## Task to carry out
Search the entries below. Return every line that has "following" in it.

## Source information
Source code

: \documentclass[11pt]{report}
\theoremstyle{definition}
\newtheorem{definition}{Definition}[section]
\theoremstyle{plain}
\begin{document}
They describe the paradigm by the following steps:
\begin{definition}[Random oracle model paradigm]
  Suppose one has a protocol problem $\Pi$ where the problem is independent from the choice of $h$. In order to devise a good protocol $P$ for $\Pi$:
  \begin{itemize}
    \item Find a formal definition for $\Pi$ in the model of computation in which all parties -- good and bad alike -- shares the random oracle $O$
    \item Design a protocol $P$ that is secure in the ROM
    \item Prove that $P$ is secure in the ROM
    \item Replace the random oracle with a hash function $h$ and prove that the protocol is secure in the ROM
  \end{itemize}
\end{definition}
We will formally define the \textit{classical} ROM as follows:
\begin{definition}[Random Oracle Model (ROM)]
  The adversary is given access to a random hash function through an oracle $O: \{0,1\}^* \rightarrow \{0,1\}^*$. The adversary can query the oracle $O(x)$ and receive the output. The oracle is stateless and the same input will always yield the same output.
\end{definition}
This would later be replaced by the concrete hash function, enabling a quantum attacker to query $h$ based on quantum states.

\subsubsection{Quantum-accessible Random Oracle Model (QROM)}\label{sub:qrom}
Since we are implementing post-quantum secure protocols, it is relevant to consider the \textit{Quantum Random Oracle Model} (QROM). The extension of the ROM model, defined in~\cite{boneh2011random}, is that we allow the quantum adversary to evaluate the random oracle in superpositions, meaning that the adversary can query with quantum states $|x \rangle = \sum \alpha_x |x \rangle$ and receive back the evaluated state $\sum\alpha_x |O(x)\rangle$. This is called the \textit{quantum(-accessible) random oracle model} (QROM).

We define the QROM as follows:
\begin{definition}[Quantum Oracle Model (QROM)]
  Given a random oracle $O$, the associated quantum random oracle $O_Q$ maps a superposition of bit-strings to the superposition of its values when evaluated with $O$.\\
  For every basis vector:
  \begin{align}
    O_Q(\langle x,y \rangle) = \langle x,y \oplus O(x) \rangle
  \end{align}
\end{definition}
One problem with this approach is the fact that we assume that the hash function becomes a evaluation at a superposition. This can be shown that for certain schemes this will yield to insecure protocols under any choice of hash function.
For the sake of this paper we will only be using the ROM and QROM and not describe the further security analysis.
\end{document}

--

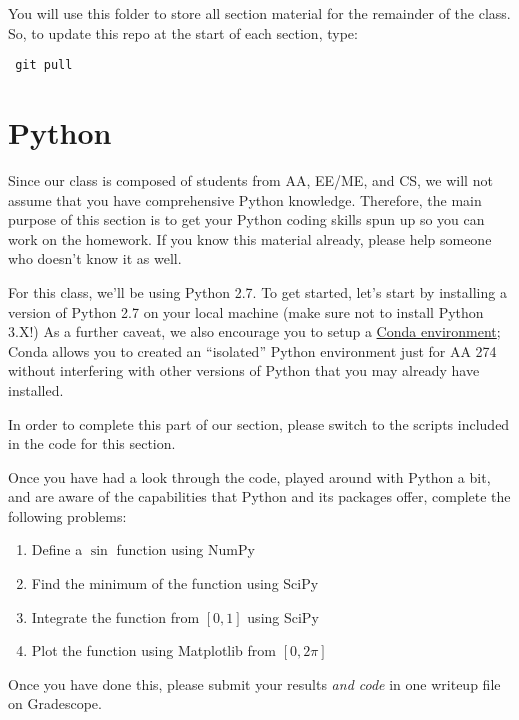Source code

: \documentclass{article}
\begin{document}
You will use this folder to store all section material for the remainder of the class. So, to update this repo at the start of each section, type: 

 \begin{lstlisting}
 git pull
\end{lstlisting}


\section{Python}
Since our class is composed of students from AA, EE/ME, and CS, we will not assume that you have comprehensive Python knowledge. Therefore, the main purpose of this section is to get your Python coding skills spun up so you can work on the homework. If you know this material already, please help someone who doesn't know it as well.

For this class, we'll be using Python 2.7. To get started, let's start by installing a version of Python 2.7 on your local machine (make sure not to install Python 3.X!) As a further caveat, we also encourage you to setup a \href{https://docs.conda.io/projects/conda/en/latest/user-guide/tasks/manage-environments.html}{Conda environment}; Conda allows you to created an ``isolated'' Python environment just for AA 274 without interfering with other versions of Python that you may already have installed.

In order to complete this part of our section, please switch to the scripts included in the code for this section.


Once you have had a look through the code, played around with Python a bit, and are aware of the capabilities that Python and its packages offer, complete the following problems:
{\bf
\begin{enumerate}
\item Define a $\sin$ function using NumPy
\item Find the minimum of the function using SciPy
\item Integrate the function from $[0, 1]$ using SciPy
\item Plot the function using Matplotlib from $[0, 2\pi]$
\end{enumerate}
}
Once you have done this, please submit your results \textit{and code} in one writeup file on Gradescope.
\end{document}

## Problem solution
They describe the paradigm by the following steps:
Once you have had a look through the code, played around with Python a bit, and are aware of the capabilities that Python and its packages offer, complete the following problems:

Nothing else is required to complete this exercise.